What is expected – In this exercise, the entries below are to be transcribed exactly, line by line.

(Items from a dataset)
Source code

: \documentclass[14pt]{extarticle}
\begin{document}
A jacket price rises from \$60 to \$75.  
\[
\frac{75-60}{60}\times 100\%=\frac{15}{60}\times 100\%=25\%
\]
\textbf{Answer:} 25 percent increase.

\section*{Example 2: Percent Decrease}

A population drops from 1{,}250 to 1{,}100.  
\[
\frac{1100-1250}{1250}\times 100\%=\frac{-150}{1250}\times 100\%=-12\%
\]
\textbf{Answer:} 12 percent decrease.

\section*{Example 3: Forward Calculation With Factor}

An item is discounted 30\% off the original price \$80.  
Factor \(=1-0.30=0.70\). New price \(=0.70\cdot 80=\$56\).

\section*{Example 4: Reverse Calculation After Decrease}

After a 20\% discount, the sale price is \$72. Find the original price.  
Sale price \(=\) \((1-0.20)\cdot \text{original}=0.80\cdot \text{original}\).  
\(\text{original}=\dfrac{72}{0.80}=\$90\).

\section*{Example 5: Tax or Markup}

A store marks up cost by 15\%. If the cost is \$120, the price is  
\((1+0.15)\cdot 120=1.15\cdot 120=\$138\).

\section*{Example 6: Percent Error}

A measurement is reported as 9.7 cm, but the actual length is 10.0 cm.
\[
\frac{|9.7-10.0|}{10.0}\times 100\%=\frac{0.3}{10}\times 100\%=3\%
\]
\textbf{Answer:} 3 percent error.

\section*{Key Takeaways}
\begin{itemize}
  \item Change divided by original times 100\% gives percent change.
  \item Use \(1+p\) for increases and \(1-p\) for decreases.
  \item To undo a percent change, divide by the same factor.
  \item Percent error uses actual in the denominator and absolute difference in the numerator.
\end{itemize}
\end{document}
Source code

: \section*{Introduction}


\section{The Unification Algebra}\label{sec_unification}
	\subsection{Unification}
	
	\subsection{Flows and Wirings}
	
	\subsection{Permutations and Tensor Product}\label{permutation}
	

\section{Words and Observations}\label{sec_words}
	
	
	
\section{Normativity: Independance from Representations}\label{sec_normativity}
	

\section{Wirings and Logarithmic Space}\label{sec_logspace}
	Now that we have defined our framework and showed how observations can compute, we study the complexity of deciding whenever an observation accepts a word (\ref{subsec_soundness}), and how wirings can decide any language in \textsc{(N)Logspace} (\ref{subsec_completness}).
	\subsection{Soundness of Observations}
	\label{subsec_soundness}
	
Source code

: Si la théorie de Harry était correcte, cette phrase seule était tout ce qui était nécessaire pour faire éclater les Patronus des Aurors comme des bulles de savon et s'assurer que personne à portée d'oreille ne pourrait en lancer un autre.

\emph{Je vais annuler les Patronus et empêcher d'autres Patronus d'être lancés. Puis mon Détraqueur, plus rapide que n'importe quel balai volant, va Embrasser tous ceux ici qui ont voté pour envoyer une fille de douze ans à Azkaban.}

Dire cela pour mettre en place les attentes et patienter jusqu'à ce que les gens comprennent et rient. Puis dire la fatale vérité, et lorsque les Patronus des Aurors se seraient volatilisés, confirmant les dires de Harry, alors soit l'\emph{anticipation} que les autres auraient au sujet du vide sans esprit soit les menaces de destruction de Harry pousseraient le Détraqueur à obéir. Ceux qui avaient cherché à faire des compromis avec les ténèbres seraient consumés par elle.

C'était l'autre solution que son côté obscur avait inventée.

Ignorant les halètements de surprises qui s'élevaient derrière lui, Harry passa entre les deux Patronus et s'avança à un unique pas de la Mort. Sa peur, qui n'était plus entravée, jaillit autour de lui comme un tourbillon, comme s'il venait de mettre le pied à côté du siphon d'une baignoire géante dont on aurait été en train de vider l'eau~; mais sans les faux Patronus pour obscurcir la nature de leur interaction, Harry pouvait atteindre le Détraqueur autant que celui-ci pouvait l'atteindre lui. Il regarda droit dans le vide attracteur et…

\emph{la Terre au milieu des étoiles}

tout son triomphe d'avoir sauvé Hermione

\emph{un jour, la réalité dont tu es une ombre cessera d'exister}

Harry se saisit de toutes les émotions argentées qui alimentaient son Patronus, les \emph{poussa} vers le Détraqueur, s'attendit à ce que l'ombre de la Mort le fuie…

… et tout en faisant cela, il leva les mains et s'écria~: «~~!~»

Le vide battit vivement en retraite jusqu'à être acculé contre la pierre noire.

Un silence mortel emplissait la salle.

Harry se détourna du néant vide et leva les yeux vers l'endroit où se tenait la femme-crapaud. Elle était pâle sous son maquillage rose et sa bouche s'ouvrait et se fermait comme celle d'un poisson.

Task output –
Source code

: \documentclass[14pt]{extarticle}
\begin{document}
A jacket price rises from \$60 to \$75.  
\[
\frac{75-60}{60}\times 100\%=\frac{15}{60}\times 100\%=25\%
\]
\textbf{Answer:} 25 percent increase.

\section*{Example 2: Percent Decrease}

A population drops from 1{,}250 to 1{,}100.  
\[
\frac{1100-1250}{1250}\times 100\%=\frac{-150}{1250}\times 100\%=-12\%
\]
\textbf{Answer:} 12 percent decrease.

\section*{Example 3: Forward Calculation With Factor}

An item is discounted 30\% off the original price \$80.  
Factor \(=1-0.30=0.70\). New price \(=0.70\cdot 80=\$56\).

\section*{Example 4: Reverse Calculation After Decrease}

After a 20\% discount, the sale price is \$72. Find the original price.  
Sale price \(=\) \((1-0.20)\cdot \text{original}=0.80\cdot \text{original}\).  
\(\text{original}=\dfrac{72}{0.80}=\$90\).

\section*{Example 5: Tax or Markup}

A store marks up cost by 15\%. If the cost is \$120, the price is  
\((1+0.15)\cdot 120=1.15\cdot 120=\$138\).

\section*{Example 6: Percent Error}

A measurement is reported as 9.7 cm, but the actual length is 10.0 cm.
\[
\frac{|9.7-10.0|}{10.0}\times 100\%=\frac{0.3}{10}\times 100\%=3\%
\]
\textbf{Answer:} 3 percent error.

\section*{Key Takeaways}
\begin{itemize}
  \item Change divided by original times 100\% gives percent change.
  \item Use \(1+p\) for increases and \(1-p\) for decreases.
  \item To undo a percent change, divide by the same factor.
  \item Percent error uses actual in the denominator and absolute difference in the numerator.
\end{itemize}
\end{document}
Source code

: \section*{Introduction}


\section{The Unification Algebra}\label{sec_unification}
	\subsection{Unification}
	
	\subsection{Flows and Wirings}
	
	\subsection{Permutations and Tensor Product}\label{permutation}
	

\section{Words and Observations}\label{sec_words}
	
	
	
\section{Normativity: Independance from Representations}\label{sec_normativity}
	

\section{Wirings and Logarithmic Space}\label{sec_logspace}
	Now that we have defined our framework and showed how observations can compute, we study the complexity of deciding whenever an observation accepts a word (\ref{subsec_soundness}), and how wirings can decide any language in \textsc{(N)Logspace} (\ref{subsec_completness}).
	\subsection{Soundness of Observations}
	\label{subsec_soundness}
	
Source code

: Si la théorie de Harry était correcte, cette phrase seule était tout ce qui était nécessaire pour faire éclater les Patronus des Aurors comme des bulles de savon et s'assurer que personne à portée d'oreille ne pourrait en lancer un autre.

\emph{Je vais annuler les Patronus et empêcher d'autres Patronus d'être lancés. Puis mon Détraqueur, plus rapide que n'importe quel balai volant, va Embrasser tous ceux ici qui ont voté pour envoyer une fille de douze ans à Azkaban.}

Dire cela pour mettre en place les attentes et patienter jusqu'à ce que les gens comprennent et rient. Puis dire la fatale vérité, et lorsque les Patronus des Aurors se seraient volatilisés, confirmant les dires de Harry, alors soit l'\emph{anticipation} que les autres auraient au sujet du vide sans esprit soit les menaces de destruction de Harry pousseraient le Détraqueur à obéir. Ceux qui avaient cherché à faire des compromis avec les ténèbres seraient consumés par elle.

C'était l'autre solution que son côté obscur avait inventée.

Ignorant les halètements de surprises qui s'élevaient derrière lui, Harry passa entre les deux Patronus et s'avança à un unique pas de la Mort. Sa peur, qui n'était plus entravée, jaillit autour de lui comme un tourbillon, comme s'il venait de mettre le pied à côté du siphon d'une baignoire géante dont on aurait été en train de vider l'eau~; mais sans les faux Patronus pour obscurcir la nature de leur interaction, Harry pouvait atteindre le Détraqueur autant que celui-ci pouvait l'atteindre lui. Il regarda droit dans le vide attracteur et…

\emph{la Terre au milieu des étoiles}

tout son triomphe d'avoir sauvé Hermione

\emph{un jour, la réalité dont tu es une ombre cessera d'exister}

Harry se saisit de toutes les émotions argentées qui alimentaient son Patronus, les \emph{poussa} vers le Détraqueur, s'attendit à ce que l'ombre de la Mort le fuie…

… et tout en faisant cela, il leva les mains et s'écria~: «~~!~»

Le vide battit vivement en retraite jusqu'à être acculé contre la pierre noire.

Un silence mortel emplissait la salle.

Harry se détourna du néant vide et leva les yeux vers l'endroit où se tenait la femme-crapaud. Elle était pâle sous son maquillage rose et sa bouche s'ouvrait et se fermait comme celle d'un poisson.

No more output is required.